-- Opening Marker --
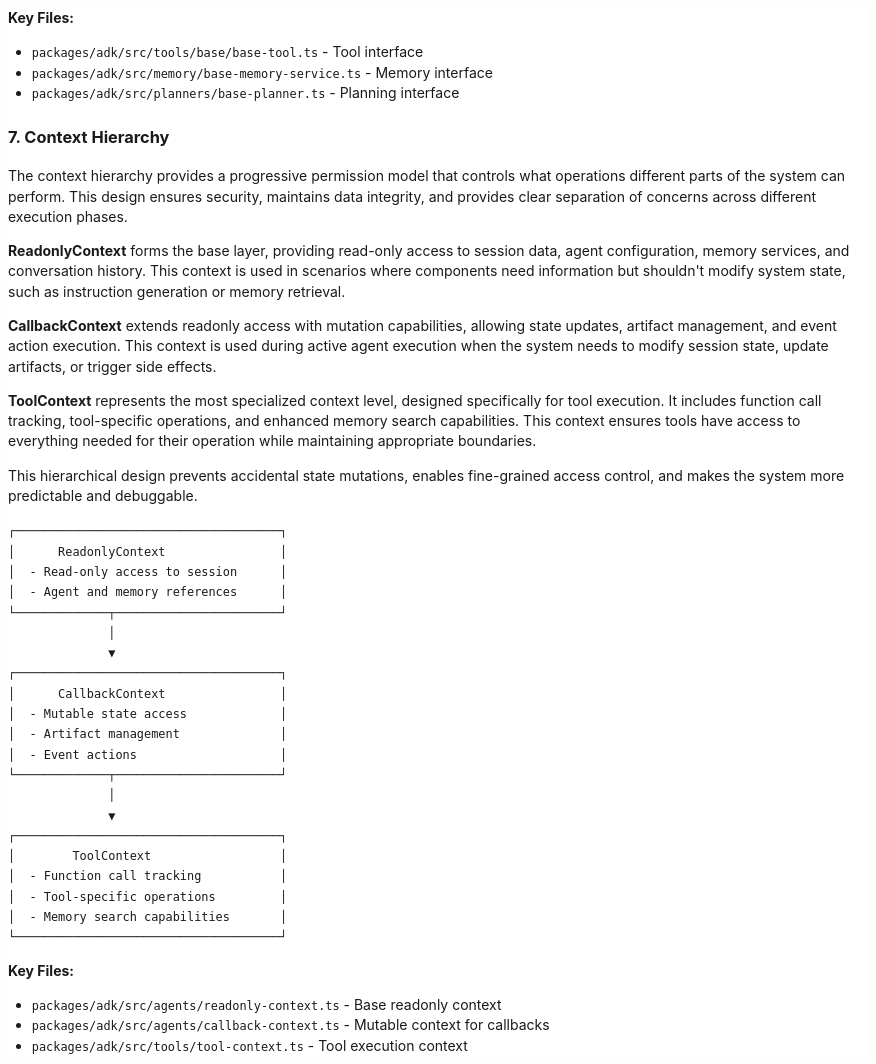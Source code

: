 **Key Files:**
- `packages/adk/src/tools/base/base-tool.ts` - Tool interface
- `packages/adk/src/memory/base-memory-service.ts` - Memory interface
- `packages/adk/src/planners/base-planner.ts` - Planning interface

### 7. Context Hierarchy

The context hierarchy provides a progressive permission model that controls what operations different parts of the system can perform. This design ensures security, maintains data integrity, and provides clear separation of concerns across different execution phases.

**ReadonlyContext** forms the base layer, providing read-only access to session data, agent configuration, memory services, and conversation history. This context is used in scenarios where components need information but shouldn't modify system state, such as instruction generation or memory retrieval.

**CallbackContext** extends readonly access with mutation capabilities, allowing state updates, artifact management, and event action execution. This context is used during active agent execution when the system needs to modify session state, update artifacts, or trigger side effects.

**ToolContext** represents the most specialized context level, designed specifically for tool execution. It includes function call tracking, tool-specific operations, and enhanced memory search capabilities. This context ensures tools have access to everything needed for their operation while maintaining appropriate boundaries.

This hierarchical design prevents accidental state mutations, enables fine-grained access control, and makes the system more predictable and debuggable.

```
┌─────────────────────────────────────┐
│      ReadonlyContext                │
│  - Read-only access to session      │
│  - Agent and memory references      │
└─────────────┬───────────────────────┘
              │
              ▼
┌─────────────────────────────────────┐
│      CallbackContext                │
│  - Mutable state access             │
│  - Artifact management              │
│  - Event actions                    │
└─────────────┬───────────────────────┘
              │
              ▼
┌─────────────────────────────────────┐
│        ToolContext                  │
│  - Function call tracking           │
│  - Tool-specific operations         │
│  - Memory search capabilities       │
└─────────────────────────────────────┘
```

**Key Files:**
- `packages/adk/src/agents/readonly-context.ts` - Base readonly context
- `packages/adk/src/agents/callback-context.ts` - Mutable context for callbacks
- `packages/adk/src/tools/tool-context.ts` - Tool execution context
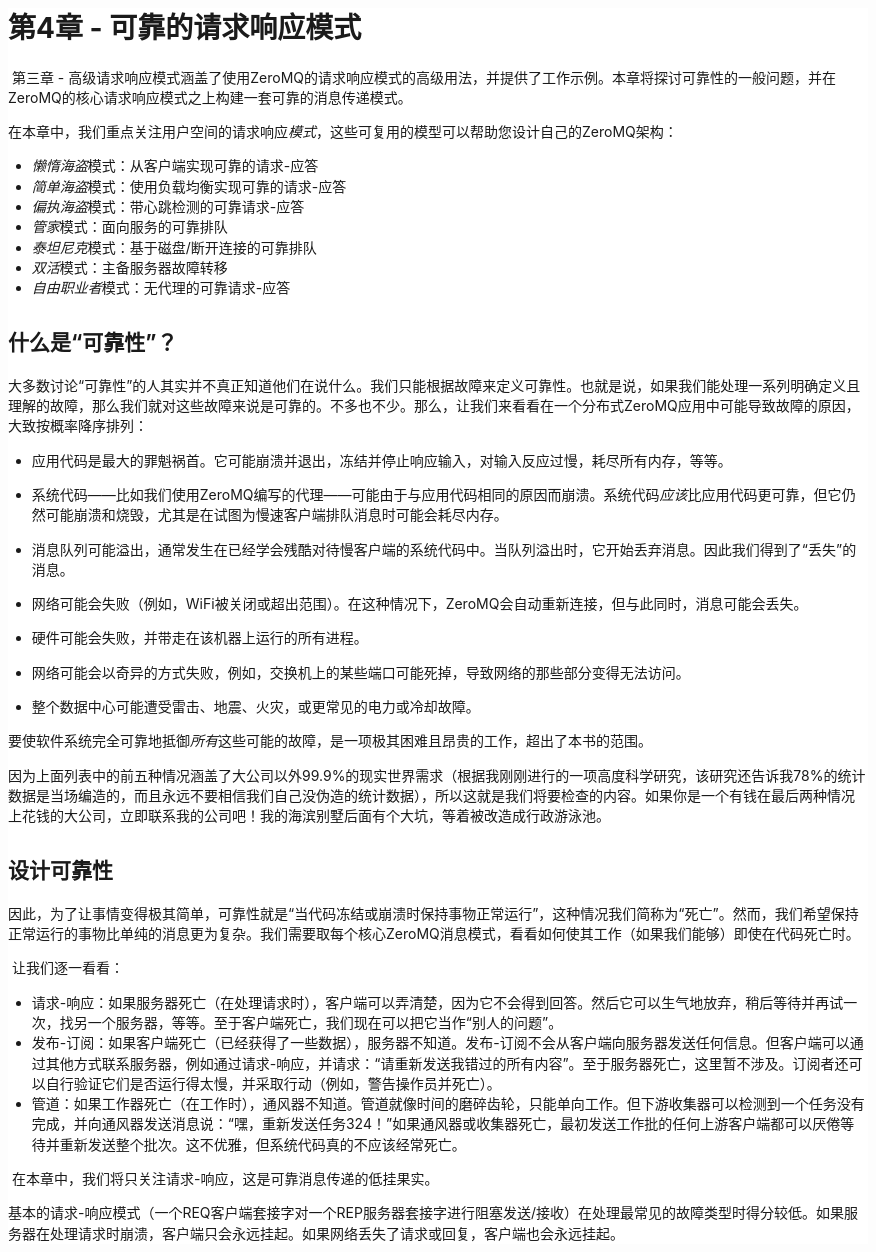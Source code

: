 # 第4章 - 可靠的请求响应模式

​		第三章 - 高级请求响应模式涵盖了使用ZeroMQ的请求响应模式的高级用法，并提供了工作示例。本章将探讨可靠性的一般问题，并在ZeroMQ的核心请求响应模式之上构建一套可靠的消息传递模式。

​		在本章中，我们重点关注用户空间的请求响应*模式*，这些可复用的模型可以帮助您设计自己的ZeroMQ架构：

- *懒惰海盗*模式：从客户端实现可靠的请求-应答
- *简单海盗*模式：使用负载均衡实现可靠的请求-应答
- *偏执海盗*模式：带心跳检测的可靠请求-应答
- *管家*模式：面向服务的可靠排队
- *泰坦尼克*模式：基于磁盘/断开连接的可靠排队
- *双活*模式：主备服务器故障转移
- *自由职业者*模式：无代理的可靠请求-应答

## 什么是“可靠性”？ 

​		大多数讨论“可靠性”的人其实并不真正知道他们在说什么。我们只能根据故障来定义可靠性。也就是说，如果我们能处理一系列明确定义且理解的故障，那么我们就对这些故障来说是可靠的。不多也不少。那么，让我们来看看在一个分布式ZeroMQ应用中可能导致故障的原因，大致按概率降序排列：

- 应用代码是最大的罪魁祸首。它可能崩溃并退出，冻结并停止响应输入，对输入反应过慢，耗尽所有内存，等等。

- 系统代码——比如我们使用ZeroMQ编写的代理——可能由于与应用代码相同的原因而崩溃。系统代码*应该*比应用代码更可靠，但它仍然可能崩溃和烧毁，尤其是在试图为慢速客户端排队消息时可能会耗尽内存。

- 消息队列可能溢出，通常发生在已经学会残酷对待慢客户端的系统代码中。当队列溢出时，它开始丢弃消息。因此我们得到了“丢失”的消息。

- 网络可能会失败（例如，WiFi被关闭或超出范围）。在这种情况下，ZeroMQ会自动重新连接，但与此同时，消息可能会丢失。

- 硬件可能会失败，并带走在该机器上运行的所有进程。

- 网络可能会以奇异的方式失败，例如，交换机上的某些端口可能死掉，导致网络的那些部分变得无法访问。

- 整个数据中心可能遭受雷击、地震、火灾，或更常见的电力或冷却故障。

​		要使软件系统完全可靠地抵御*所有*这些可能的故障，是一项极其困难且昂贵的工作，超出了本书的范围。

​		因为上面列表中的前五种情况涵盖了大公司以外99.9%的现实世界需求（根据我刚刚进行的一项高度科学研究，该研究还告诉我78%的统计数据是当场编造的，而且永远不要相信我们自己没伪造的统计数据），所以这就是我们将要检查的内容。如果你是一个有钱在最后两种情况上花钱的大公司，立即联系我的公司吧！我的海滨别墅后面有个大坑，等着被改造成行政游泳池。

## 设计可靠性 

​		因此，为了让事情变得极其简单，可靠性就是“当代码冻结或崩溃时保持事物正常运行”，这种情况我们简称为“死亡”。然而，我们希望保持正常运行的事物比单纯的消息更为复杂。我们需要取每个核心ZeroMQ消息模式，看看如何使其工作（如果我们能够）即使在代码死亡时。

​		让我们逐一看看：

- 请求-响应：如果服务器死亡（在处理请求时），客户端可以弄清楚，因为它不会得到回答。然后它可以生气地放弃，稍后等待并再试一次，找另一个服务器，等等。至于客户端死亡，我们现在可以把它当作“别人的问题”。
- 发布-订阅：如果客户端死亡（已经获得了一些数据），服务器不知道。发布-订阅不会从客户端向服务器发送任何信息。但客户端可以通过其他方式联系服务器，例如通过请求-响应，并请求：“请重新发送我错过的所有内容”。至于服务器死亡，这里暂不涉及。订阅者还可以自行验证它们是否运行得太慢，并采取行动（例如，警告操作员并死亡）。
- 管道：如果工作器死亡（在工作时），通风器不知道。管道就像时间的磨碎齿轮，只能单向工作。但下游收集器可以检测到一个任务没有完成，并向通风器发送消息说：“嘿，重新发送任务324！”如果通风器或收集器死亡，最初发送工作批的任何上游客户端都可以厌倦等待并重新发送整个批次。这不优雅，但系统代码真的不应该经常死亡。

​		在本章中，我们将只关注请求-响应，这是可靠消息传递的低挂果实。

​		基本的请求-响应模式（一个REQ客户端套接字对一个REP服务器套接字进行阻塞发送/接收）在处理最常见的故障类型时得分较低。如果服务器在处理请求时崩溃，客户端只会永远挂起。如果网络丢失了请求或回复，客户端也会永远挂起。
-- Closing Marker --
■ What the task requires:
In the records, how many lines hold the word "tracking"? Answer with the number and no other words.

■ Result for this task:
2